[RECORDS FOR THE EXERCISE Boundary: Start]

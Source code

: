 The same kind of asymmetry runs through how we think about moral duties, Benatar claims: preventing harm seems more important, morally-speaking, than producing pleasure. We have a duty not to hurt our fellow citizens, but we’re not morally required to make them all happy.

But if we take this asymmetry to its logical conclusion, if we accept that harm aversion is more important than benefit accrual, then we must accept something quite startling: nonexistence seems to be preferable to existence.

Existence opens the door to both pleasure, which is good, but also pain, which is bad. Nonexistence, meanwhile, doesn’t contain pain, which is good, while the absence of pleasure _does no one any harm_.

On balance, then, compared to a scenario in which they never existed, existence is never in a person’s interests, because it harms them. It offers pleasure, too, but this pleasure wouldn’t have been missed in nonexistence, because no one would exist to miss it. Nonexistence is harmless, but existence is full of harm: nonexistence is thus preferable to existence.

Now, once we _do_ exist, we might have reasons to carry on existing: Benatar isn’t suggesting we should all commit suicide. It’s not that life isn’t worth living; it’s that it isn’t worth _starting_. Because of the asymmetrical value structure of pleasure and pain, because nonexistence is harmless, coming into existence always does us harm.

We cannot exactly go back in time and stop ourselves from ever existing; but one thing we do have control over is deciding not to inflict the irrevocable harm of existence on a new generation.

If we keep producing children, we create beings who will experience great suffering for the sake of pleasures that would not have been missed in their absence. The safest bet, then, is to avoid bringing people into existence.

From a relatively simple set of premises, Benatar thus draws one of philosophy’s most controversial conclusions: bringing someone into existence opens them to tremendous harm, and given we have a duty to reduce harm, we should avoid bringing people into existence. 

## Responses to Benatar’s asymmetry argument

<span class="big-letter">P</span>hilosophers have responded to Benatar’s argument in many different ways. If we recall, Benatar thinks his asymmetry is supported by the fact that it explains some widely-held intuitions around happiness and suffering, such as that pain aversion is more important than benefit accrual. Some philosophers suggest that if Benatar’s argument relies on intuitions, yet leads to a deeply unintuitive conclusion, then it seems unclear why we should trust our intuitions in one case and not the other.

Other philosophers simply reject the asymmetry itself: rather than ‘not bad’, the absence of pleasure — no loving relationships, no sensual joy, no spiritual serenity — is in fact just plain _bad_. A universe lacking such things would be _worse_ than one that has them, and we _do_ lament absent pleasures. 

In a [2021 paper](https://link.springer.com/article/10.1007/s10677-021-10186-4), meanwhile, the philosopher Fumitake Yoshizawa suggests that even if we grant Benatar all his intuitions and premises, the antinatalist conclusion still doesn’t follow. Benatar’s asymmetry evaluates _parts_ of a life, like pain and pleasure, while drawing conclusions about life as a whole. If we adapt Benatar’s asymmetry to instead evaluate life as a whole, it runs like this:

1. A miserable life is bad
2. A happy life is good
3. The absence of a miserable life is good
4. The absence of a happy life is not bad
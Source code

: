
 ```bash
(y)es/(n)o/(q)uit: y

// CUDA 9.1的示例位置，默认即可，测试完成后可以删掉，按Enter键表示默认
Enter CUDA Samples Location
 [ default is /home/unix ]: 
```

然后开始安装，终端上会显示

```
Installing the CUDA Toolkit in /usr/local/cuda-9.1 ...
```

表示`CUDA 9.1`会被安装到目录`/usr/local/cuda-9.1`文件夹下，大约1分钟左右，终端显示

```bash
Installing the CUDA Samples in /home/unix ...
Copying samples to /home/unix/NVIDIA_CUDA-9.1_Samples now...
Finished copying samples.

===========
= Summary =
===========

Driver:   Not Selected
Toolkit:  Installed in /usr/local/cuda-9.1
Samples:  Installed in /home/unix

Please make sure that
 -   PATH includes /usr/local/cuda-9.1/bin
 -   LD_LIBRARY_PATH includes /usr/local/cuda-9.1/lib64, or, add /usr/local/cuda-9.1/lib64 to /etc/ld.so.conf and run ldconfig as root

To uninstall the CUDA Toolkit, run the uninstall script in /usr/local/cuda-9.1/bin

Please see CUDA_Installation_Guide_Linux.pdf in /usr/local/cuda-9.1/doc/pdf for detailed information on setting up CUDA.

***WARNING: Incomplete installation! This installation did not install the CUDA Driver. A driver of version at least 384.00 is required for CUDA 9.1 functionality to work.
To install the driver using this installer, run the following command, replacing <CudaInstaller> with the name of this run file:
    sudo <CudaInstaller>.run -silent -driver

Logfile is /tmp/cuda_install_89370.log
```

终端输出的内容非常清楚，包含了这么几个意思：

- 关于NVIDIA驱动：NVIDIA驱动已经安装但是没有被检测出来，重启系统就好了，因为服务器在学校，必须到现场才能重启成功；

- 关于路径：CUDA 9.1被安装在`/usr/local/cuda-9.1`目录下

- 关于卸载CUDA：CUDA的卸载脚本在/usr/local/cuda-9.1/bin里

[RECORDS FOR THE EXERCISE Boundary: End]

WORK ITEM: The lines you need are those containing "doesn"; find them in the records and copy them.

SOLUTION TO THIS TASK:
Existence opens the door to both pleasure, which is good, but also pain, which is bad. Nonexistence, meanwhile, doesn’t contain pain, which is good, while the absence of pleasure _does no one any harm_.
In a [2021 paper](https://link.springer.com/article/10.1007/s10677-021-10186-4), meanwhile, the philosopher Fumitake Yoshizawa suggests that even if we grant Benatar all his intuitions and premises, the antinatalist conclusion still doesn’t follow. Benatar’s asymmetry evaluates _parts_ of a life, like pain and pleasure, while drawing conclusions about life as a whole. If we adapt Benatar’s asymmetry to instead evaluate life as a whole, it runs like this:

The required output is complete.